$\lim_{x\to 0}\left\lfloor\frac{n\sin(x)} x \right\rfloor,n\in\mathbb N$ If $\lfloor\,\cdot\,\rfloor$ denotes the greatest integer function $n\in\mathbb N$, then what is the value of 
$$\lim_{x\to 0}\left\lfloor\frac{n\sin(x)} x \right\rfloor \text{ ?}$$
My try:
\begin{align*} \lim_{x\to 0} \left\lfloor\frac{n\sin(x)} x \right\rfloor &= \lim_{x\to 0} \left\lfloor \frac{n(x-x^3/3!+x^5/5!-\cdots)} x \right\rfloor \\[10pt]
&= \lim_{x\to 0} \left\lfloor \frac{n(1-x^2/3!+x^4/5!-\cdots)} 1 \right\rfloor \\[10pt]
&= \lfloor n\rfloor \end{align*}
But the answer is $n-1$.
How am I committing a mistake? Why can't limits enter into the greatest integer function? What is the correct solution for this problem?
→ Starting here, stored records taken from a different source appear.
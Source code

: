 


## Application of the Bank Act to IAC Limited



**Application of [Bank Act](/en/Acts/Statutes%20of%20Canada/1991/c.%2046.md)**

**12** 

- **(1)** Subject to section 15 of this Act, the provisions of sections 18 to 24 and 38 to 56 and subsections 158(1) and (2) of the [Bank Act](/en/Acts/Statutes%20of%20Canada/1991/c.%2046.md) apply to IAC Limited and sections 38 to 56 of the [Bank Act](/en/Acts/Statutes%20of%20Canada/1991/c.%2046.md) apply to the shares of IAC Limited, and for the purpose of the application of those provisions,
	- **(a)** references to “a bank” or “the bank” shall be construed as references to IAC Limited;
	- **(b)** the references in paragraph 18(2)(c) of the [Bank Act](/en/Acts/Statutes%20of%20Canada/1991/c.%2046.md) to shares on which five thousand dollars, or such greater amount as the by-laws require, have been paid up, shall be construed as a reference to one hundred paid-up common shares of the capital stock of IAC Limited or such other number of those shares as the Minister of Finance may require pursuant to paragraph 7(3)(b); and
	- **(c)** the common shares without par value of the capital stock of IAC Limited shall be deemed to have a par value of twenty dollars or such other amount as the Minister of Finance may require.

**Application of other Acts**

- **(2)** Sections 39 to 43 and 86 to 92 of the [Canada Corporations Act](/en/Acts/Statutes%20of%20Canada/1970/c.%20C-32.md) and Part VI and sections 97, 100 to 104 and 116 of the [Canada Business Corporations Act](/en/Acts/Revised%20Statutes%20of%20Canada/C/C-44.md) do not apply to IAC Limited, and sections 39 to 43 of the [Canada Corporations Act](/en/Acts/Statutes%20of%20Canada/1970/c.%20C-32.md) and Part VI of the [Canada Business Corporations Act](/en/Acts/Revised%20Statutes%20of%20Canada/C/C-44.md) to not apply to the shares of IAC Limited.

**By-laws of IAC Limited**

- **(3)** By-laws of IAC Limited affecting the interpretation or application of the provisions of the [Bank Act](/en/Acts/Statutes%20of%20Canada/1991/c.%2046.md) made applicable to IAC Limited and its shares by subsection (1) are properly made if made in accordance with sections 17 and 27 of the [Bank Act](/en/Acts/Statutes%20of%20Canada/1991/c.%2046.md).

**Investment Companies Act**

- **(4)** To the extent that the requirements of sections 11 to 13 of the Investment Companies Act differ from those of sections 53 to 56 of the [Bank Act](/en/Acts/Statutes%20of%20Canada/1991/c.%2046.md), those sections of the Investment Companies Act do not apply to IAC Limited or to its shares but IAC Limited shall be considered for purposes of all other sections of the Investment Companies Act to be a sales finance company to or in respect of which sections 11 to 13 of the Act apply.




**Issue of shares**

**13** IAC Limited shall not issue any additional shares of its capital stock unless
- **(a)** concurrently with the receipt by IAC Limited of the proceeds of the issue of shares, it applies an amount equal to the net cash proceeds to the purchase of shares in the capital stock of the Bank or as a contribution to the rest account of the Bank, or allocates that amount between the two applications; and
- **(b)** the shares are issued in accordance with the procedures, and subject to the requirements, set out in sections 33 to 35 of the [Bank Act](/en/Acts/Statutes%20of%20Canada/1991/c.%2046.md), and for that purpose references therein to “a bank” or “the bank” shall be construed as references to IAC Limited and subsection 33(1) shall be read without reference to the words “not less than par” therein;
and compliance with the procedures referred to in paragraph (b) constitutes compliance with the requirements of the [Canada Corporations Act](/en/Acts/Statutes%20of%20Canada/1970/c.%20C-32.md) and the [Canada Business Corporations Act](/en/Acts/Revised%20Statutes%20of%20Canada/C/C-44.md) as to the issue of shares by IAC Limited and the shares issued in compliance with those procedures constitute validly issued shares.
 A: Consider that $\lim_{x\to 0} \frac{\sin(x)}{x} = 1$ and that $\frac{\sin(x)}{x} < 1$ for all $x\in \mathbb{R}\setminus \{0\}$. Therefore, for any $\epsilon > 0$, there is some $\delta > 0$ such that $0 < \lvert x\rvert < \delta$ implies $1-\epsilon < \frac{\sin(x)}{x} < 1$. From this, we can see that for any $\epsilon > 0$, we can choose the same $\delta > 0$ to find that $0 < \lvert x\rvert < \delta$ implies $$(1-\epsilon)n < \frac{n\sin(x)}{x} < n$$ Namely, this holds true for $\epsilon < \frac{1}{n}$ (which gives $(1-\epsilon)n > n-1$), so the result follows, i.e. $$\lim_{x\to 0} \left\lfloor \frac{n\sin(x)}{x}\right\rfloor = n-1$$
A: For $x\ne0$, $$\dfrac{\sin x}x<1$$ so that $$\dfrac{n\sin x}x<n.$$
For all $x$ sufficiently close to $0$, the floor is $n-1$* (but never $n$), and this is the requested limit.

*By continuity of the function you will always find an interval where this holds.
A: Maybe lots of students recall that $\dfrac{\sin x} x \to 1$ as $x\to0,$ but if you recall the proof of that fact you see that $\dfrac{\sin x} x \uparrow 1$ as $x\to0,$ i.e. it approaches $1$ from below. Therefore $\dfrac{n\sin x} x \uparrow n,$ i.e. this approaches $n\vphantom{\frac {\sum^\sum}{}}$ from below.